Uncategorized August 25, 2016, 0 Comment 163Reasonable vs. Unreasonable Search & Seizures – Do You Know The Difference?
by KrisAnne Hall
The 4th Amendment recognizes:
“The right of the people to be secure in their persons, houses, papers, and effects, against unreasonable searches and seizures, shall not be violated, and no Warrants shall issue, but upon probable cause, supported by Oath or affirmation, and particularly describing the place to be searched, and the persons or things to be seized.”
What is a reasonable search and seizure? It’s not what the supreme Court thinks it is. Know. Don’t guess.
If you cannot define your Rights, you cannot defend your Rights.
What Everyone Ought to Know About their Right to be free from unreasonable searches and seizures.
Judges these days seem just fine with allowing the government exceptions to the 4th Amendment.
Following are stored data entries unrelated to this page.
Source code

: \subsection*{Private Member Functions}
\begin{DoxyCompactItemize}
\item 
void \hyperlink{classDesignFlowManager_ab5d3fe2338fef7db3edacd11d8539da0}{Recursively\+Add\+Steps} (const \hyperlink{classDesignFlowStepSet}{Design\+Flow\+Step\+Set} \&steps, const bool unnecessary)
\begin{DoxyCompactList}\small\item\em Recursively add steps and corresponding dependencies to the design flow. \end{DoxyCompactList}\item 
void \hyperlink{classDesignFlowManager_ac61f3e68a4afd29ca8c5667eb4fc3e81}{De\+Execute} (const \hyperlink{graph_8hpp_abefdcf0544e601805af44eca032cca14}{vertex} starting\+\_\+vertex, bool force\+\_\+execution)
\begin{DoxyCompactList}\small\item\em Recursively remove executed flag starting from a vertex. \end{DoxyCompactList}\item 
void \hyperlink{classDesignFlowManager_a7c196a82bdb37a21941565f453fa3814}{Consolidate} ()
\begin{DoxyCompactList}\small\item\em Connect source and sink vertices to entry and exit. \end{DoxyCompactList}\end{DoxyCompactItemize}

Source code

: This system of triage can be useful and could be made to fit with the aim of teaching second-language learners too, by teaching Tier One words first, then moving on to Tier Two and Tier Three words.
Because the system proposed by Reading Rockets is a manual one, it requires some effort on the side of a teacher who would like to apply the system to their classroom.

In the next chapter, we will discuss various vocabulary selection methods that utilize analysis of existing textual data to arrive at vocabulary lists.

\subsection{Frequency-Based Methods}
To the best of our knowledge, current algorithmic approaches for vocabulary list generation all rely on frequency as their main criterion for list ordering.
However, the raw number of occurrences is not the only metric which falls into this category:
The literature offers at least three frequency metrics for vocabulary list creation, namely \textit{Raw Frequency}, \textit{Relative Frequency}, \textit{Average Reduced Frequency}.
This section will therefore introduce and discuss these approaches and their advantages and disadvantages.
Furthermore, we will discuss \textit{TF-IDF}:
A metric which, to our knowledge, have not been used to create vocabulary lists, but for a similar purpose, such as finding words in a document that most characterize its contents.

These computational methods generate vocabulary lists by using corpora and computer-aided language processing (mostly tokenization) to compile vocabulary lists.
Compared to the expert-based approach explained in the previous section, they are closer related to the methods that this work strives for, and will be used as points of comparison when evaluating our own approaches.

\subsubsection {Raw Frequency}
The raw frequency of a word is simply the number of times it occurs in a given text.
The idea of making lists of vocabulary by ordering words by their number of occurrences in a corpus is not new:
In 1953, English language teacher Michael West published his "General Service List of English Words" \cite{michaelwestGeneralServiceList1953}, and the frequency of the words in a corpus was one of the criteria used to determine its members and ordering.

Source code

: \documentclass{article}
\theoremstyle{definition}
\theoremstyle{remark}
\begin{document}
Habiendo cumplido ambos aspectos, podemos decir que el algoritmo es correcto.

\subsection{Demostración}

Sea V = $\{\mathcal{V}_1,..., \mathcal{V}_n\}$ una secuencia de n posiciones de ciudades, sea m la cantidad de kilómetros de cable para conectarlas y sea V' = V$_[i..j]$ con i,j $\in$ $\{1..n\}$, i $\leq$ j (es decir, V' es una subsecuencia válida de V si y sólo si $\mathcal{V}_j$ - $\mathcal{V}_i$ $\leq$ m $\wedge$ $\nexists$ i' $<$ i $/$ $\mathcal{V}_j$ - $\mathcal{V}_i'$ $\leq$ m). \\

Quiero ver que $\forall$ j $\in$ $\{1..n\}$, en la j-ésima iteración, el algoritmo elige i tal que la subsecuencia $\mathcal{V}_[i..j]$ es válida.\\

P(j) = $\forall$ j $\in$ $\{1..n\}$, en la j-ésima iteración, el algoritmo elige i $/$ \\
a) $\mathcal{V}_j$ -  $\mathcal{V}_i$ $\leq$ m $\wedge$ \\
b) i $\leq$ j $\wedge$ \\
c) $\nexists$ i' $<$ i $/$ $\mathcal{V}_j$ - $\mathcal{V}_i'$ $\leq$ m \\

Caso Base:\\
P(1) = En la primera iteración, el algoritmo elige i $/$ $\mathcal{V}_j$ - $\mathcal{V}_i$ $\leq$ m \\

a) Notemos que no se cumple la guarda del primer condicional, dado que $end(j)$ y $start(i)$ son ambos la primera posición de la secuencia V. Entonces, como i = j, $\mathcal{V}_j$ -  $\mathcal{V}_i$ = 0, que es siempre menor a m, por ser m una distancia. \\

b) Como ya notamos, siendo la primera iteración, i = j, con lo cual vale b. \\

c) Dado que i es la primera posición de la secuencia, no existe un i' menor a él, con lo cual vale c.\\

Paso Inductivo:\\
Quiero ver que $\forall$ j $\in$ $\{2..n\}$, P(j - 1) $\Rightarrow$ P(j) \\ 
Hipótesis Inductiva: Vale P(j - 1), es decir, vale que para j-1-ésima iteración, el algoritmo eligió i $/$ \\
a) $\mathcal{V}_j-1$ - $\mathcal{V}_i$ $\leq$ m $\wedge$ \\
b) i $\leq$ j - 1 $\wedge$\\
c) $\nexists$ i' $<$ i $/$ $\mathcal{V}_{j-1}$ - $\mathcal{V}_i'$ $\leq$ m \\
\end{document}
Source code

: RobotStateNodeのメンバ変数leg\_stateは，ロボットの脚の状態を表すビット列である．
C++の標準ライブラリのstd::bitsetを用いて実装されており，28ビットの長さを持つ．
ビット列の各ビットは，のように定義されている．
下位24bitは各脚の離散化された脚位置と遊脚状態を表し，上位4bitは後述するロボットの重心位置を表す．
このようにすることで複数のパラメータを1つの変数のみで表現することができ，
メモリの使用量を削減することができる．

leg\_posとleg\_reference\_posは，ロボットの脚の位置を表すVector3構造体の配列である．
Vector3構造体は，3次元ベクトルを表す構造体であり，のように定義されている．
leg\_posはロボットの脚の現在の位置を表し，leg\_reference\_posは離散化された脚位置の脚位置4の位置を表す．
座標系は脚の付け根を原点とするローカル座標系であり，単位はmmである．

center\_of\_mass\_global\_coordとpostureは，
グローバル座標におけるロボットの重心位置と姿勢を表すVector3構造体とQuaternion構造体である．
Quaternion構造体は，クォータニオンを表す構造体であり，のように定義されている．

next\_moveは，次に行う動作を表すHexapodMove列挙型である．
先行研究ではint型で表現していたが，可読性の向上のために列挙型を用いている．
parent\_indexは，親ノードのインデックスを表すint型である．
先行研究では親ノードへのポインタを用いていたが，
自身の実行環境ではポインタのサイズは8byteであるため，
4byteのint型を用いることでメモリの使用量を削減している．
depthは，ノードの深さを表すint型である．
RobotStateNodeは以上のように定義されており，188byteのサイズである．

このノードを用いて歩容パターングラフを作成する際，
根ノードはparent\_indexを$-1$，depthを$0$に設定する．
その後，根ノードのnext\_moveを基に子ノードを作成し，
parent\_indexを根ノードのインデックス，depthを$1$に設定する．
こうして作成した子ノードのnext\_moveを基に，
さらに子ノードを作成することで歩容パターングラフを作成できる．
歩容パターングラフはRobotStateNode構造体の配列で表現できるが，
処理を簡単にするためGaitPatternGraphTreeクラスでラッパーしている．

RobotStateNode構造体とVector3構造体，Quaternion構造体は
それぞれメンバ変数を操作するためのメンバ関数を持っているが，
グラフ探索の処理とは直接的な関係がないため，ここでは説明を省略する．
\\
That doesn’t surprise me, I went to law school.
featured-380-4th-amendmentI know that law schools DO NOT teach the Constitution…they teach CONSTITUTIONAL LAW. Those are not the same things. Constitutional Law classes teach that men and women in black robes know more about the Constitution than the men who wrote it. They also teach that these same black-robed constitutional illiterates can rewrite the Constitution through precedent and opinions based on their erroneous law school education.
According to the 4th Amendment we are not free from ALL search and seizures, just UNREASONABLE ONES. But the term “unreasonable” is no mystery. It is clearly defined within the 4th Amendment.
Amendment IV
The right of the people to be secure in their persons, houses, papers, and effects, against unreasonable searches and seizures, shall not be violated, and no Warrants shall issue, but upon probable cause, supported by Oath or affirmation, and particularly describing the place to be searched, and the persons or things to be seized.
A careful review of the 4th Amendment tells us everything we need to know.
The right against unreasonable searches and seizures SHALL NOT BE INFRINGED.
The 2nd Amendment is NOT the only provision that contains these words. The government has been infringing upon the 2nd Amendment for decades, so why are we surprised that the 4th Amendment would get the same government application?
Only REASONABLE searches and seizures are allowed and are defined within the 4th Amendment:
With a WARRANT;
Based upon PROBABLE CAUSE;
Subject to DUE PROCESS REVIEW (oath or affirmation);
Particularly describing the PLACE to be search, AND
Particularly describing the PERSONS or THINGS to be seized.
There is clearly a 5 prong requirement as indicated by the word “AND”. You cannot have 4 out of 5 or 3 out of 5 and still have a reasonable search and seizure.
I challenge anyone to find within this language any other exception other than the 5 prong test. You can’t, because every exception that doesn’t exist within the 4th Amendment itself, is an exception created BY THE GOVERNMENT for the purpose of AIDING THE GOVERNMENT in their unreasonable searches and seizures.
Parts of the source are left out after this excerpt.